Douglas J. Kuiper
Tradução: Felipe Sabino de Araújo Neto1
Alguém poderia dividir as qualificações para os diáconos, apresentadas em 1 Timóteo 3:8-12, em várias categorias. Algumas das qualificações dizem respeito claramente à situação familiar e vida deles. Eles devem ser “maridos de uma mulher e governar bem seus filhos e suas próprias casas” (v. 12). Além disso, suas esposas devem ser “honestas, não maldizentes, sóbrias e fiéis em tudo” (v. 11). Uma qualificação considera a situação pessoal do diácono com respeito à igreja – ele deve ser “primeiro provado” (v. 10). Algumas dessas qualificações dizem respeito à obra básica da graça de Deus em seus corações – eles devem ser crentes, “guardando o mistério da fé em uma pura consciência” (v. 9). E outras têm a ver com a manifestação dessa graça de Deus na forma como eles vivem – os mesmos devem ser “honestos, não de língua dobre, não dados a muito vinho, não cobiçosos de torpe ganância” (v. 8), e devem ser “irrepreensíveis” (v. 10). Outra qualificação que seria colocada nessa categoria é encontrada em Atos 6:3: “varões de boa reputação.”
É para esse grupo de qualificações que devemos voltar nossa atenção agora. Os diáconos devem ser piedosos em sua conduta! Em como vivem, eles devem manifestar que Deus operou sua graça neles. Devem viver vidas de grata obediência à lei de Deus, e apresentar um exemplo para o povo de tal obediência. Tal vida produzirá respeito do povo da igreja pelos diáconos, e fará com que as pessoas prontamente reconheçam que os diáconos são vasos preparados pela graça para administrar a graça e as misericórdias de Jesus Cristo.
Começamos nosso tratamento da conduta piedosa requerida dos diáconos no último artigo,2 no qual enfatizamos que eles devem ser homens cheios do Espírito Santo, de sabedoria e fé, como foi requerido dos primeiros diáconos na igreja. Que um diácono é cheio do Espírito Santo, de sabedoria e fé será evidente por sua conduta piedosa.
No topo da lista dada em 1 Timóteo 3:8 está o requerimento que os diáconos devem ser honestos.
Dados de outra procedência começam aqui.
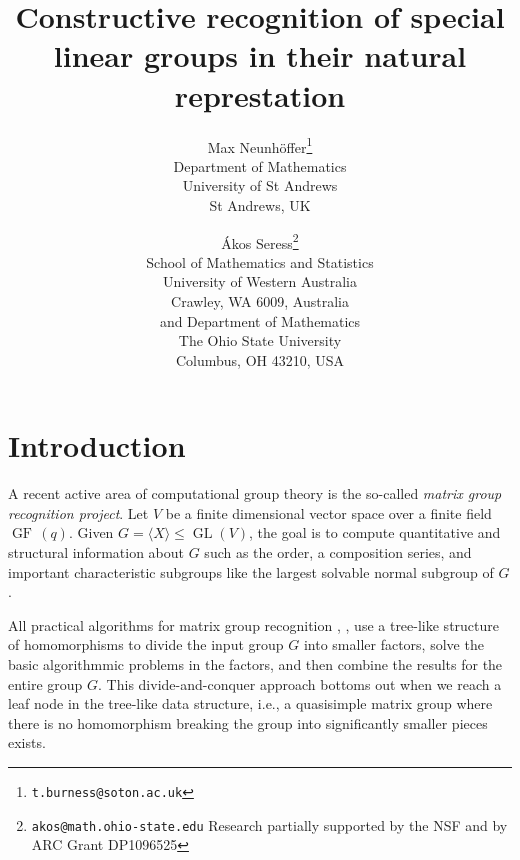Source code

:\documentclass[a4paper,11pt]{article}
\def\GF{\operatorname{GF\,}}
\def\GL{\operatorname{GL}}
\begin{document}
\title{Constructive recognition of special linear groups in their natural represtation}

\author{Max Neunh\"offer\footnote{\texttt{t.burness@soton.ac.uk}} \\ Department of Mathematics\\ University of St Andrews \\
St Andrews, UK \\ \and \'Akos Seress\footnote{\texttt{akos@math.ohio-state.edu}  Research partially supported by the NSF and by ARC Grant DP1096525}  \\ School of Mathematics and Statistics \\ University of Western Australia \\ Crawley, WA 6009, Australia \\ and  Department of Mathematics \\ The Ohio State University \\ Columbus, OH 43210, USA}

\date{}
\maketitle



\begin{abstract}

\end{abstract}

\section{Introduction}
\label{introduction}
A recent active area of computational group theory is the so-called
{\em matrix group recognition project}. Let $V$ be a finite dimensional vector space over a finite field $\GF(q)$. Given $G =\langle X \rangle \le \GL(V)$, the goal is to compute quantitative and structural information about $G$ such as the order, a composition series, and important characteristic subgroups like the largest solvable normal subgroup of $G$. 

All practical algorithms for matrix group recognition \cite{LG99}, \cite{NS06}, \cite{OB09} use a tree-like structure of homomorphisms to divide the input group $G$ into smaller factors, solve the basic algorithmmic problems in the factors, and then combine the results for the entire group $G$. This divide-and-conquer approach bottoms out when we reach a leaf node in the tree-like data structure, i.e., a quasisimple matrix group where there is no homomorphism breaking the group into significantly smaller pieces exists. 
\end{document}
Isso significa que devem ser homens sérios e dignos. A qualificação não diz o que deve ser verdadeiro da disposição natural do homem, mas o que deve ser verdadeiro dele pela graça. Isto é, a Escritura não diz que o homem nunca deve sorrir ou desfrutar de prazeres terrenos; antes, todo esse divertimento apropriado deve ser temperado pela consciência do diácono de três verdades básicas: sua salvação em Cristo é uma maravilha imerecida; o servo de Deus deve ser diligente em tudo de sua vida; e o diácono em particular tem uma grande responsabilidade, que ele deve cumprir fielmente. O que não deve ser verdade do diácono é que ele nunca seja sério, tratando tudo levianamente e com humor.
Tal honestidade e seriedade inspirarão respeito no povo da igreja. Eles entenderão que podem chegar a esses diáconos quando em necessidade, e não serão desconsiderados, ou motivo de outra piada, mas eles e o seu pedido serão tomados seriamente.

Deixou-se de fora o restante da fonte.